Une monnaie hémiplégique
Le cabinet Roland Berger apporte de l’eau au moulin de tous ceux qui critiquent le fonctionnement de la zone euro. «L’Euro n’a pas permis la convergence des économies européennes, mais a au contraire accru leur divergence», écrit il.
 
Et les politiques européennes de compensation n’ont pas suffi à corriger cet effet du fait notamment de la «faiblesse du budget européen».

«Le problème de l’euro est d’être une monnaie hémiplégique», explique justement Hakim El-Karoui, qui a travaillé notamment dans le cabinet du Premier ministre Jean-Pierre Raffarin. En effet, selon lui, cette intégration n’a pas été accompagnée de la distribution nécessaire entre pays ou par des mouvements de population qui auraient dû accompagner les changements économiques. En clair, le sud a vu ses capacités économiques diminuer sans bénéficier d’une redistribution propre à un Etat nation et les flux migratoires n'ont pas accompagné ces changements comme cela peut se faire au sein d’un même pays (entre les différents des Etats-Unis d'Amérique notamment).

Quel scénario pour l'avenir ?
Le rapport étudie plusieurs scénarii à partir de la situation actuelle.

Le premier consiste à continuer comme aujourd’hui. Il serait voué à l’échec. Le deuxième est basé sur «l’engagement contractuel des Etats à mener des réformes structurelles, qui prendrait la forme de contrats entre les Etats membres de la zone euro et la Commission Européenne» (réformes des retraites, marché du travail… contre soutien macroéconomique). Le troisième scénario va plus loin avec accentuation de l’intégration européenne (budget européen, harmonisation fiscale), «le financement de projets européens permettant des transferts du Nord vers le Sud : mise en place d’une assurance chômage européenne, investissements en R&D, mobilité des travailleurs, mobilité des retraités, investissement dans des secteurs stratégiques tels que l’environnement, l’éducation, les infrastructures, etc.»

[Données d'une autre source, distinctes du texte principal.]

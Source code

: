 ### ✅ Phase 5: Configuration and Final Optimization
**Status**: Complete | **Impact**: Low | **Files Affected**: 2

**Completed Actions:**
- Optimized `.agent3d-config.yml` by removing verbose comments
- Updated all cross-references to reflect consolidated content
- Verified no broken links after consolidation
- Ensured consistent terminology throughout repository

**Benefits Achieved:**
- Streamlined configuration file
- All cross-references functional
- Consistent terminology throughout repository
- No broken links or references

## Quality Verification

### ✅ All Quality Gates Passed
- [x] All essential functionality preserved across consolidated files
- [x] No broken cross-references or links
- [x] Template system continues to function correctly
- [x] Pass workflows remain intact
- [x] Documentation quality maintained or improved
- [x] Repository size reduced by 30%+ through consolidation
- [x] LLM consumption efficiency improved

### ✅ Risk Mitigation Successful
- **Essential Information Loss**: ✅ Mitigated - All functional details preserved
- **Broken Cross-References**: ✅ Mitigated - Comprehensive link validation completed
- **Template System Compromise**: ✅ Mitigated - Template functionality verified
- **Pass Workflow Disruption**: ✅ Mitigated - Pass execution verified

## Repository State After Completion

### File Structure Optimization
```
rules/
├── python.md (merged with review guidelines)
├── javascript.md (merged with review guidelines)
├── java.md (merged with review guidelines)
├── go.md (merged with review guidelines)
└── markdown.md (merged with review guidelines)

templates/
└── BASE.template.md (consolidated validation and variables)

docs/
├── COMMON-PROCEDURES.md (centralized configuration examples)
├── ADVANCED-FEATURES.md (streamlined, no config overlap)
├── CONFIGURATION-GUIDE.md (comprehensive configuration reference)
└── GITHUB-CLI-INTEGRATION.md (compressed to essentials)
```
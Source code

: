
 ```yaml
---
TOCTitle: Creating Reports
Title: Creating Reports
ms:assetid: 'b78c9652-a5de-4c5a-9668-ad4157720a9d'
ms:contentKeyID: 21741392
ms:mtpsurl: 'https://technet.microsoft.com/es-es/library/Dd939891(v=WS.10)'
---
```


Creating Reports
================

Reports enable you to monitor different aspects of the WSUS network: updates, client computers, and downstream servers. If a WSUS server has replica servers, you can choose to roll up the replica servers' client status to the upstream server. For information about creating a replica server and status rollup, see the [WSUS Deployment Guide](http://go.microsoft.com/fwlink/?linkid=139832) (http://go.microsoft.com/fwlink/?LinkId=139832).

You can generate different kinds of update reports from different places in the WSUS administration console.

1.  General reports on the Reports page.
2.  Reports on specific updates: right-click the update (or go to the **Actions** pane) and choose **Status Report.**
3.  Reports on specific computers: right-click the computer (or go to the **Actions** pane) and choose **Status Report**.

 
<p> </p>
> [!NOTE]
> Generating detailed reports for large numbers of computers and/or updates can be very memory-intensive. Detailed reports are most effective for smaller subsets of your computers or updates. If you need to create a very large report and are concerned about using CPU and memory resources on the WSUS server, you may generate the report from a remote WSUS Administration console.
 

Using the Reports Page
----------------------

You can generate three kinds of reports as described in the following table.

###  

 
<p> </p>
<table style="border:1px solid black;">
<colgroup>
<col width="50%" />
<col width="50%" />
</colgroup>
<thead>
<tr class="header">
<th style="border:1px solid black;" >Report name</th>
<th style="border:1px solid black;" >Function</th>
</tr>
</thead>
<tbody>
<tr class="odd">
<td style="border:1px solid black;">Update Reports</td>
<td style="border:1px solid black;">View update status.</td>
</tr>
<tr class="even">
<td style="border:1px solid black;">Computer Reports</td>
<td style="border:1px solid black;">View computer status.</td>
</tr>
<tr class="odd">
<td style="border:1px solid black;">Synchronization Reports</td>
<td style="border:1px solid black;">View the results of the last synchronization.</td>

Ce scénario fédéral «a les faveurs des cercles pro-européens pour lesquels le parachèvement de l’édifice de l’Union économique et monétaire est nécessaire pour retrouver des perspectives de croissance en Europe», note le rapport, mais reconnaît que ce scénario n'est pas d'actualité.

Pour tenter de réguler cette crise, l’Europe a décidé d’unifier les politiques économiques en resserrant les libertés budgétaires de chaque Etat membre. «La divergence économique devrait entaîner des politiques divergentes. Or, il y a une erreur d’analyse majeure. Ce n’est pas parce qu’on fait la même politique budgétaire partout qu’on va avoir les mêmes résultats», analyse l’auteur.

«Ca va craquer», prédit Hakim El-Karoui. «On met l’étouffoir sur les questions politiques, et celles-ci vont revenir via l’euro». Le débat sur la place de l’euro n’est pas prêt de prendre fin même si en Grèce ce débat devrait être étouffé lors des prochaines élections du 20 septembre. Mais il devrait revenir très vite quand les solutions décidées cette été apparaîtront comme irréalistes. «Une question de mois», précise Hakim El-Karoui.